▶ WORK ORDER: Without changing anything, set down every line shown below.

▶ DATASET RECORDS:
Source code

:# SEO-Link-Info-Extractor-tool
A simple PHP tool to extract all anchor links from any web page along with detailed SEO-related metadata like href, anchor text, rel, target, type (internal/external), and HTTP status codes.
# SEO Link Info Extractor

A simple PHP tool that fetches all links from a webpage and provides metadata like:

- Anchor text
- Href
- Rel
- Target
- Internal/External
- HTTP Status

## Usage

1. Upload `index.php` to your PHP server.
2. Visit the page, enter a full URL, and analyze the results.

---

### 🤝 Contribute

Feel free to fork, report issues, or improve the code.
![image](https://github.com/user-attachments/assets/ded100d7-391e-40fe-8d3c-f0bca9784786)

▶ TASK SOLUTION:
Source code

:# SEO-Link-Info-Extractor-tool
A simple PHP tool to extract all anchor links from any web page along with detailed SEO-related metadata like href, anchor text, rel, target, type (internal/external), and HTTP status codes.
# SEO Link Info Extractor

A simple PHP tool that fetches all links from a webpage and provides metadata like:

- Anchor text
- Href
- Rel
- Target
- Internal/External
- HTTP Status

## Usage

1. Upload `index.php` to your PHP server.
2. Visit the page, enter a full URL, and analyze the results.

---

### 🤝 Contribute

Feel free to fork, report issues, or improve the code.
![image](https://github.com/user-attachments/assets/ded100d7-391e-40fe-8d3c-f0bca9784786)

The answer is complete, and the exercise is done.